>>>
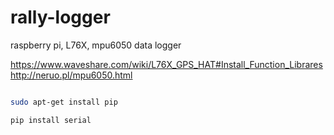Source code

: # rally-logger
raspberry pi, L76X, mpu6050 data logger

https://www.waveshare.com/wiki/L76X_GPS_HAT#Install_Function_Librares
http://neruo.pl/mpu6050.html

```bash

sudo apt-get install pip

pip install serial

```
<<<
**Task brief**
Reproduce the full listing faithfully, but do not carry over any pictures.

**Solution**
Source code

: # rally-logger
raspberry pi, L76X, mpu6050 data logger

https://www.waveshare.com/wiki/L76X_GPS_HAT#Install_Function_Librares
http://neruo.pl/mpu6050.html

```bash

sudo apt-get install pip

pip install serial

```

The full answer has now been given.